Mann-Whitney U (2 samples) uses the rank of each case to test whether the groups are drawn from the same population. The first value in ascending order of the grouping field defines the first group and the second defines the second group. If the grouping field has more than two values, this test is not produced.
Kolmogorov-Smirnov (2 samples) is sensitive to any difference in median, dispersion, skewness, and so forth, between the two distributions. If the grouping field has more than two values, this test is not produced.
Test sequence for randomness (Wald-Wolfowitz for 2 samples) produces a runs test with group membership as the criterion. If the grouping field has more than two values, this test is not produced.
Kruskal-Wallis 1-way ANOVA (k samples) is an extension of the Mann-Whitney U test and the nonparametric analog of one-way analysis of variance. You can optionally request multiple comparisons of the k samples, either all pairwise multiple comparisons or stepwise step-down comparisons.
Test for ordered alternatives (Jonckheere-Terpstra for k samples) is a more powerful alternative to Kruskal-Wallis when the k samples have a natural ordering. For example, the k populations might represent k increasing temperatures.

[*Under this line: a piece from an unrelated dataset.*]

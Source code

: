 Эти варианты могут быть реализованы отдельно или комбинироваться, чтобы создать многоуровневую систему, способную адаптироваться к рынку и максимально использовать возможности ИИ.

The hypothesis that different temperatures produce the same response distribution is tested against the alternative that as the temperature increases, the magnitude of the response increases. Here, the alternative hypothesis is ordered; therefore, Jonckheere-Terpstra is the most appropriate test to use. Smallest to largest specifies the alternative hypothesis that the location parameter of the first group is less than or equal to the second, which is less than or equal to the third, and so on. Largest to smallest specifies the alternative hypothesis that the location parameter of the first group is greater than or equal to the second, which is greater than or equal to the third, and so on. For both options, the alternative hypothesis also assumes that the locations are not all equal. You can optionally request multiple comparisons of the k samples, either All pairwise multiple comparisons or Stepwise step-down comparisons.
- Compare Ranges across Groups. This produces an independent-samples tests of whether the samples have the same range. Moses extreme reaction (2 samples) tests a control group versus a comparison group. The first value in ascending order of the grouping field defines the control group and the second defines the comparison group. If the grouping field has more than two values, this test is not produced.
- Compare Medians across Groups. This produces an independent-samples tests of whether the samples have the same median. Median test (k samples) can use either the pooled sample median (calculated across all records in the dataset) or a custom value as the hypothesized median. You can optionally request multiple comparisons of the k samples, either All pairwise multiple comparisons or Stepwise step-down comparisons.
- Estimate Confidence Intervals across Groups. Hodges-Lehman estimate (2 samples) produces an independent samples estimate and confidence interval for the difference in the medians of two groups. If the grouping field has more than two values, this test is not produced.